··· Dataset
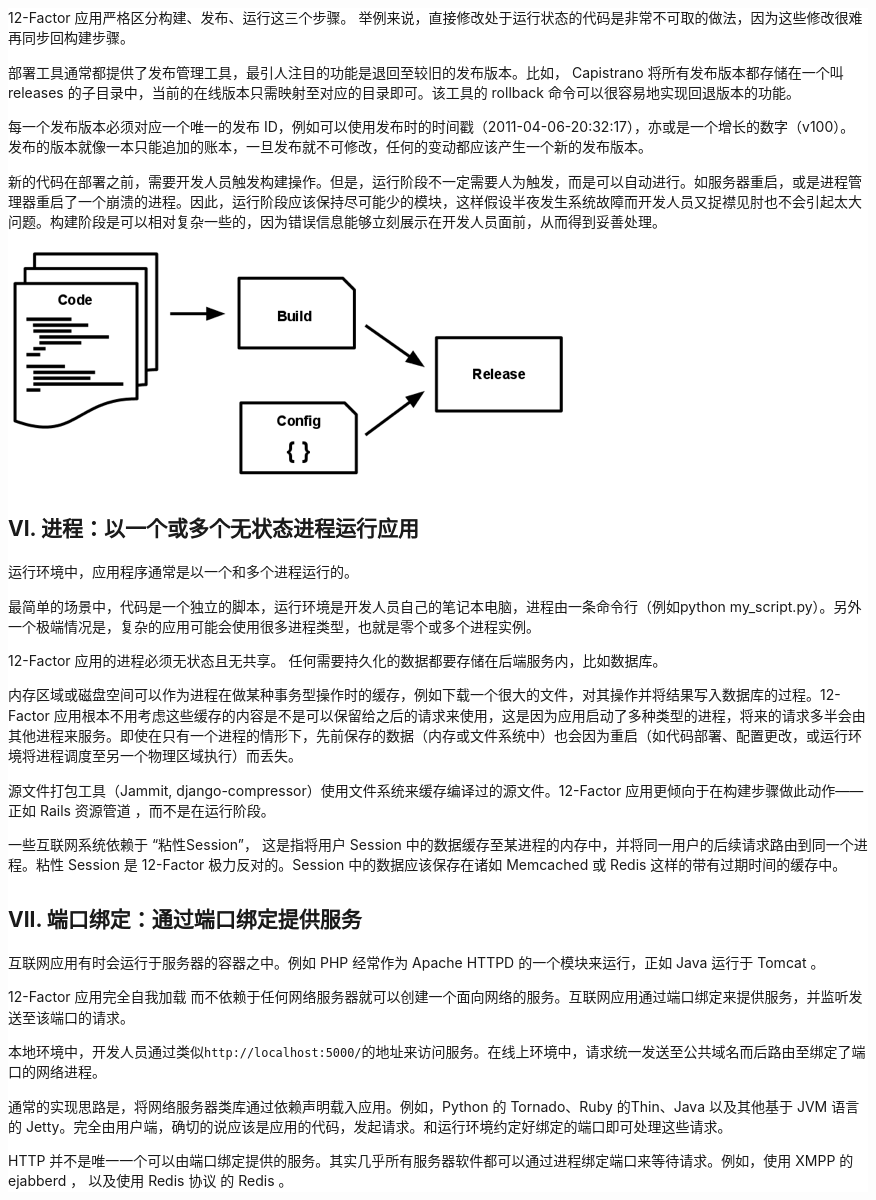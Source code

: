 12-Factor 应用严格区分构建、发布、运行这三个步骤。 举例来说，直接修改处于运行状态的代码是非常不可取的做法，因为这些修改很难再同步回构建步骤。

部署工具通常都提供了发布管理工具，最引人注目的功能是退回至较旧的发布版本。比如， Capistrano 将所有发布版本都存储在一个叫 releases 的子目录中，当前的在线版本只需映射至对应的目录即可。该工具的 rollback 命令可以很容易地实现回退版本的功能。

每一个发布版本必须对应一个唯一的发布 ID，例如可以使用发布时的时间戳（2011-04-06-20:32:17），亦或是一个增长的数字（v100）。发布的版本就像一本只能追加的账本，一旦发布就不可修改，任何的变动都应该产生一个新的发布版本。

新的代码在部署之前，需要开发人员触发构建操作。但是，运行阶段不一定需要人为触发，而是可以自动进行。如服务器重启，或是进程管理器重启了一个崩溃的进程。因此，运行阶段应该保持尽可能少的模块，这样假设半夜发生系统故障而开发人员又捉襟见肘也不会引起太大问题。构建阶段是可以相对复杂一些的，因为错误信息能够立刻展示在开发人员面前，从而得到妥善处理。

![](../../images/软件工程/十二要素应用程序/3.png)

## VI. 进程：以一个或多个无状态进程运行应用

运行环境中，应用程序通常是以一个和多个进程运行的。

最简单的场景中，代码是一个独立的脚本，运行环境是开发人员自己的笔记本电脑，进程由一条命令行（例如python my_script.py）。另外一个极端情况是，复杂的应用可能会使用很多进程类型，也就是零个或多个进程实例。

12-Factor 应用的进程必须无状态且无共享。 任何需要持久化的数据都要存储在后端服务内，比如数据库。

内存区域或磁盘空间可以作为进程在做某种事务型操作时的缓存，例如下载一个很大的文件，对其操作并将结果写入数据库的过程。12-Factor 应用根本不用考虑这些缓存的内容是不是可以保留给之后的请求来使用，这是因为应用启动了多种类型的进程，将来的请求多半会由其他进程来服务。即使在只有一个进程的情形下，先前保存的数据（内存或文件系统中）也会因为重启（如代码部署、配置更改，或运行环境将进程调度至另一个物理区域执行）而丢失。

源文件打包工具（Jammit, django-compressor）使用文件系统来缓存编译过的源文件。12-Factor 应用更倾向于在构建步骤做此动作——正如 Rails 资源管道 ，而不是在运行阶段。

一些互联网系统依赖于 “粘性Session”， 这是指将用户 Session 中的数据缓存至某进程的内存中，并将同一用户的后续请求路由到同一个进程。粘性 Session 是 12-Factor 极力反对的。Session 中的数据应该保存在诸如 Memcached 或 Redis 这样的带有过期时间的缓存中。

## VII. 端口绑定：通过端口绑定提供服务

互联网应用有时会运行于服务器的容器之中。例如 PHP 经常作为 Apache HTTPD 的一个模块来运行，正如 Java 运行于 Tomcat 。

12-Factor 应用完全自我加载 而不依赖于任何网络服务器就可以创建一个面向网络的服务。互联网应用通过端口绑定来提供服务，并监听发送至该端口的请求。

本地环境中，开发人员通过类似`http://localhost:5000/`的地址来访问服务。在线上环境中，请求统一发送至公共域名而后路由至绑定了端口的网络进程。

通常的实现思路是，将网络服务器类库通过依赖声明载入应用。例如，Python 的 Tornado、Ruby 的Thin、Java 以及其他基于 JVM 语言的 Jetty。完全由用户端，确切的说应该是应用的代码，发起请求。和运行环境约定好绑定的端口即可处理这些请求。

HTTP 并不是唯一一个可以由端口绑定提供的服务。其实几乎所有服务器软件都可以通过进程绑定端口来等待请求。例如，使用 XMPP 的 ejabberd ， 以及使用 Redis 协议 的 Redis 。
······
**Task requirements:**
Only the lines from the start of the records through the line containing "运行环境中，应用程序通常是以一个和多个进程运行的。" should be repeated, word for word, with the pictures left out.

**Response area:**
Source code

: 12-Factor 应用严格区分构建、发布、运行这三个步骤。 举例来说，直接修改处于运行状态的代码是非常不可取的做法，因为这些修改很难再同步回构建步骤。

部署工具通常都提供了发布管理工具，最引人注目的功能是退回至较旧的发布版本。比如， Capistrano 将所有发布版本都存储在一个叫 releases 的子目录中，当前的在线版本只需映射至对应的目录即可。该工具的 rollback 命令可以很容易地实现回退版本的功能。

每一个发布版本必须对应一个唯一的发布 ID，例如可以使用发布时的时间戳（2011-04-06-20:32:17），亦或是一个增长的数字（v100）。发布的版本就像一本只能追加的账本，一旦发布就不可修改，任何的变动都应该产生一个新的发布版本。

新的代码在部署之前，需要开发人员触发构建操作。但是，运行阶段不一定需要人为触发，而是可以自动进行。如服务器重启，或是进程管理器重启了一个崩溃的进程。因此，运行阶段应该保持尽可能少的模块，这样假设半夜发生系统故障而开发人员又捉襟见肘也不会引起太大问题。构建阶段是可以相对复杂一些的，因为错误信息能够立刻展示在开发人员面前，从而得到妥善处理。

![](../../images/软件工程/十二要素应用程序/3.png)

## VI. 进程：以一个或多个无状态进程运行应用

运行环境中，应用程序通常是以一个和多个进程运行的。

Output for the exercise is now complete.